**What is required**
All of the records must come back exactly. Please repeat them in full.

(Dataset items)
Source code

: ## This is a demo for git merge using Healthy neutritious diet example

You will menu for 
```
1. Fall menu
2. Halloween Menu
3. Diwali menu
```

**Answer section**
Source code

: ## This is a demo for git merge using Healthy neutritious diet example

You will menu for 
```
1. Fall menu
2. Halloween Menu
3. Diwali menu
```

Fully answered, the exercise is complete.